SUPPLIED MATERIAL ->
==*==

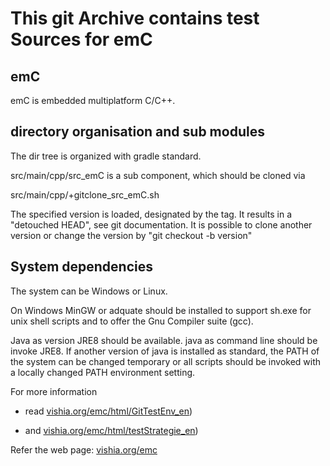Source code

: # This git Archive contains test Sources for emC

## emC

emC is embedded multiplatform C/C++. 

## directory organisation and sub modules

The dir tree is organized with gradle standard.

src/main/cpp/src_emC is a sub component, which should be cloned via
 
 src/main/cpp/+gitclone_src_emC.sh
 
The specified version is loaded, designated by the tag. It results in a "detouched HEAD", see git documentation.
It is possible to clone another version or change the version by "git checkout -b version"
 
 
## System dependencies

The system can be Windows or Linux.

On Windows MinGW or adquate should be installed to support sh.exe for unix shell scripts
and to offer the Gnu Compiler suite (gcc). 

Java as version JRE8 should be available. java as command line should be invoke JRE8.
If another version of java is installed as standard, 
the PATH of the system can be changed temporary or all scripts should be invoked
with a locally changed PATH environment setting.


For more information 

* read [vishia.org/emc/html/GitTestEnv_en](https://vishia.org/emc/html/TestOrg/GitTestEnv_en.html))

* and [vishia.org/emc/html/testStrategie_en](https://vishia.org/emc/html/TestOrg/testStrategie_en.html))

Refer the web page: [vishia.org/emc](https://vishia.org/emc)
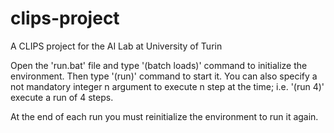 # clips-project
A CLIPS project for the AI Lab at University of Turin

Open the 'run.bat' file and type '(batch loads)' command to initialize the environment. 
Then type '(run)' command to start it. 
You can also specify a not mandatory integer n argument to execute n step at the time; i.e. '(run 4)' execute a run of 4 steps.

At the end of each run you must reinitialize the environment to run it again.
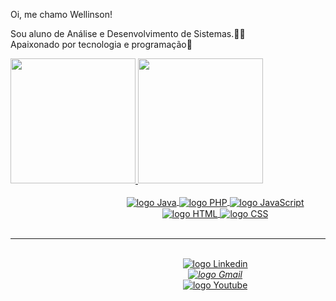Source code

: Oi, me chamo Wellinson!

Sou aluno de Análise e Desenvolvimento de Sistemas.👨‍💻
<br>
Apaixonado por tecnologia e programação💙
<br>

<a href="https://github.com/wellinsongabriel">
<div style="display: inline_block">
  <img height="200em" src="https://github-readme-stats.vercel.app/api?username=Wellinsongabriel&show_icons=true&include_all_commits=true&theme=radical&custom_title=Status%20no%20GitHub"/>
  <img height="200em" src="https://github-readme-stats.vercel.app/api/top-langs/?username=wellinsongabriel&show_icons=true&theme=radical&custom_title=Principais%20linguagens"/>
</div>

<div style="padding-left: 30%;" align="center" ><br>
  <img align="center" alt="logo Java" src="https://img.shields.io/badge/Java-ED8B00?style=for-the-badge&logo=java&logoColor=white">
  <img align="center" alt="logo PHP" src="https://img.shields.io/badge/PHP-1572B6?style=for-the-badge&logo=PHP&logoColor=white">
  <img align="center" alt="logo JavaScript" src="https://img.shields.io/badge/JavaScript-F7DF1E?style=for-the-badge&logo=javascript&logoColor=black">
  <img align="center" alt="logo HTML" src="https://img.shields.io/badge/HTML5-E34F26?style=for-the-badge&logo=html5&logoColor=white">
  <img align="center" alt="logo CSS" src="https://img.shields.io/badge/CSS3-1572B6?style=for-the-badge&logo=css3&logoColor=white">
</div>
</a>

<br>
<hr>


<div style="padding-left: 30%;" align="center" ><br> 
<a href="https://www.linkedin.com/in/wellinsongabriel/" onclick="return window.open('https://www.linkedin.com/in/wellinsongabriel/','_blank')"><img align="center" alt="logo Linkedin" src="https://img.shields.io/badge/LinkedIn-0077B5?style=for-the-badge&logo=linkedin&logoColor=white"></a>
  <address><a href="mailto:wellinsongabriel@gmail.com" target="_blank"><img align="center" alt="logo Gmail" src="https://img.shields.io/badge/Gmail-D14836?style=for-the-badge&logo=gmail&logoColor=white"></a></address>
  <a href="https://www.youtube.com/channel/UCw6i_BtESrnosxZNNv68y3A" target="_blank"><img align="center" alt="logo Youtube" src="https://img.shields.io/badge/YouTube-FF0000?style=for-the-badge&logo=youtube&logoColor=white"></a>
</div>
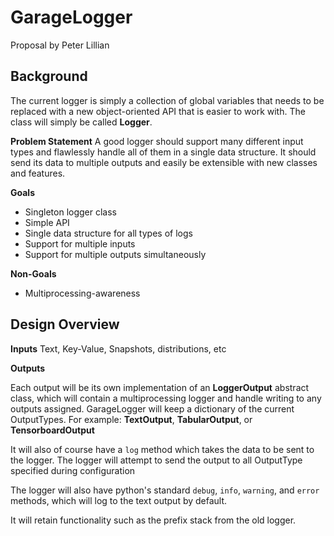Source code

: # GarageLogger
Proposal by Peter Lillian

## Background

The current logger is simply a collection of global variables that needs to be replaced with a new object-oriented API that is easier to work with. The class will simply be called **Logger**.

**Problem Statement**
A good logger should support many different input types and flawlessly handle all of them in a single data structure. It should send its data to multiple outputs and easily be extensible with new classes and features.

**Goals**
- Singleton logger class
- Simple API
- Single data structure for all types of logs
- Support for multiple inputs
- Support for multiple outputs simultaneously

**Non-Goals**
- Multiprocessing-awareness

## Design Overview

**Inputs**
Text, Key-Value, Snapshots, distributions, etc

**Outputs**

Each output will be its own implementation of an **LoggerOutput** abstract class, which will contain a multiprocessing logger and handle writing to any outputs assigned. GarageLogger will keep a dictionary of the current OutputTypes. For example: **TextOutput**, **TabularOutput**, or **TensorboardOutput**

It will also of course have a `log` method which takes the data to be sent to the logger. The logger will attempt to send the output to all OutputType specified during configuration

The logger will also have python's standard `debug`, `info`, `warning`, and `error` methods, which will log to the text output by default.

It will retain functionality such as the prefix stack from the old logger.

==*==

EXERCISE -> Which lines of the records above contain the word "PATH"? Copy each of them.

TASK OUTPUT ->
the PATH of the system can be changed temporary or all scripts should be invoked
with a locally changed PATH environment setting.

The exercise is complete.